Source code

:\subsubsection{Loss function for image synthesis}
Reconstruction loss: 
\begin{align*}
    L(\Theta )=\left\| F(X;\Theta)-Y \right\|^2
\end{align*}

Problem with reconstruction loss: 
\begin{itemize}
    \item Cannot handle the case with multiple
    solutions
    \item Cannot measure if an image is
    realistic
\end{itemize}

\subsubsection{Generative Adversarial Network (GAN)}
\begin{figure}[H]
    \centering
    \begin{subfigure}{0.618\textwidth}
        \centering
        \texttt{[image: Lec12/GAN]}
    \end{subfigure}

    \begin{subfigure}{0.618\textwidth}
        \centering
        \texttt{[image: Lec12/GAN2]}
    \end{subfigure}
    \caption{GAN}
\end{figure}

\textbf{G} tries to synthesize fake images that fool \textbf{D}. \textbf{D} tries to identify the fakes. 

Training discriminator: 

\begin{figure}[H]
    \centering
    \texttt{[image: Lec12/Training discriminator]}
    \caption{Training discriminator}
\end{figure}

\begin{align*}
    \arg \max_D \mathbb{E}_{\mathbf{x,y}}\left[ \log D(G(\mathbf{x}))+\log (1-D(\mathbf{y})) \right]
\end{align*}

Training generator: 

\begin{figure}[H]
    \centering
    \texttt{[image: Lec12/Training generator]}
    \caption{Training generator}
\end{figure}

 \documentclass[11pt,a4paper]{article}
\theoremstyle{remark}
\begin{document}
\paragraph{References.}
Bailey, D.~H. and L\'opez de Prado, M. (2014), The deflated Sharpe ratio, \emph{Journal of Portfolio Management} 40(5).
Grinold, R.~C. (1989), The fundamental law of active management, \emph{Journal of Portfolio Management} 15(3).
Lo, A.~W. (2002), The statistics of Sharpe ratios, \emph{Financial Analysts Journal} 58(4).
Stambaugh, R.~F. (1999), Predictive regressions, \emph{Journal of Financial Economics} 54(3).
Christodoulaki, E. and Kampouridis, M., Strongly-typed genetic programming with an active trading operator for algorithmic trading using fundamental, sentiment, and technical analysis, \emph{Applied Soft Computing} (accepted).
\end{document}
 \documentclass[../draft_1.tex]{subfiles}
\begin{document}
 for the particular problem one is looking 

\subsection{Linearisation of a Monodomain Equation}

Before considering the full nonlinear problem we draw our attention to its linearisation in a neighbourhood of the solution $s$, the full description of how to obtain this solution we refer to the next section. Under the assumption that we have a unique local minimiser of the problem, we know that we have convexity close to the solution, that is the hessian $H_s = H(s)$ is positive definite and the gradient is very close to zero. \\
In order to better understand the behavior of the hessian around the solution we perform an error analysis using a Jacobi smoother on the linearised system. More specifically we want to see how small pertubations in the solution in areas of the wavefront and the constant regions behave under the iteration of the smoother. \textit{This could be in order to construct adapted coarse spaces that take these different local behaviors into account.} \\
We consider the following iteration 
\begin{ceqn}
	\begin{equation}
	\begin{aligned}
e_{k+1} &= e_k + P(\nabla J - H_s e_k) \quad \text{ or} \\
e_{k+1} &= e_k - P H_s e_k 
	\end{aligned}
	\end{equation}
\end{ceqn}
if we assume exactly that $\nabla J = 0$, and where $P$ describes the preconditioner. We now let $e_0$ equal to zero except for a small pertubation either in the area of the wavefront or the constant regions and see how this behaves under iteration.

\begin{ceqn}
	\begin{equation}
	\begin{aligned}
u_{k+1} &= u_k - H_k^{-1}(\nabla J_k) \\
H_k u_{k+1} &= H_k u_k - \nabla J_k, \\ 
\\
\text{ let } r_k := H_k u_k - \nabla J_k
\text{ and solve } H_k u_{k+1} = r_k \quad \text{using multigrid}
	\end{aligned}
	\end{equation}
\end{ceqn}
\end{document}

→ **EXERCISE**: Copy exactly the stretch of data above from the line with "function for image" through the line with "of a Monodomain", and omit all other lines.

→ **ANSWER BELOW**:
:\subsubsection{Loss function for image synthesis}
Reconstruction loss: 
\begin{align*}
    L(\Theta )=\left\| F(X;\Theta)-Y \right\|^2
\end{align*}

Problem with reconstruction loss: 
\begin{itemize}
    \item Cannot handle the case with multiple
    solutions
    \item Cannot measure if an image is
    realistic
\end{itemize}

\subsubsection{Generative Adversarial Network (GAN)}
\begin{figure}[H]
    \centering
    \begin{subfigure}{0.618\textwidth}
        \centering
        \texttt{[image: Lec12/GAN]}
    \end{subfigure}

    \begin{subfigure}{0.618\textwidth}
        \centering
        \texttt{[image: Lec12/GAN2]}
    \end{subfigure}
    \caption{GAN}
\end{figure}

\textbf{G} tries to synthesize fake images that fool \textbf{D}. \textbf{D} tries to identify the fakes. 

Training discriminator: 

\begin{figure}[H]
    \centering
    \texttt{[image: Lec12/Training discriminator]}
    \caption{Training discriminator}
\end{figure}

\begin{align*}
    \arg \max_D \mathbb{E}_{\mathbf{x,y}}\left[ \log D(G(\mathbf{x}))+\log (1-D(\mathbf{y})) \right]
\end{align*}

Training generator: 

\begin{figure}[H]
    \centering
    \texttt{[image: Lec12/Training generator]}
    \caption{Training generator}
\end{figure}

 \documentclass[11pt,a4paper]{article}
\theoremstyle{remark}
\begin{document}
\paragraph{References.}
Bailey, D.~H. and L\'opez de Prado, M. (2014), The deflated Sharpe ratio, \emph{Journal of Portfolio Management} 40(5).
Grinold, R.~C. (1989), The fundamental law of active management, \emph{Journal of Portfolio Management} 15(3).
Lo, A.~W. (2002), The statistics of Sharpe ratios, \emph{Financial Analysts Journal} 58(4).
Stambaugh, R.~F. (1999), Predictive regressions, \emph{Journal of Financial Economics} 54(3).
Christodoulaki, E. and Kampouridis, M., Strongly-typed genetic programming with an active trading operator for algorithmic trading using fundamental, sentiment, and technical analysis, \emph{Applied Soft Computing} (accepted).
\end{document}
 \documentclass[../draft_1.tex]{subfiles}
\begin{document}
 for the particular problem one is looking 

\subsection{Linearisation of a Monodomain Equation}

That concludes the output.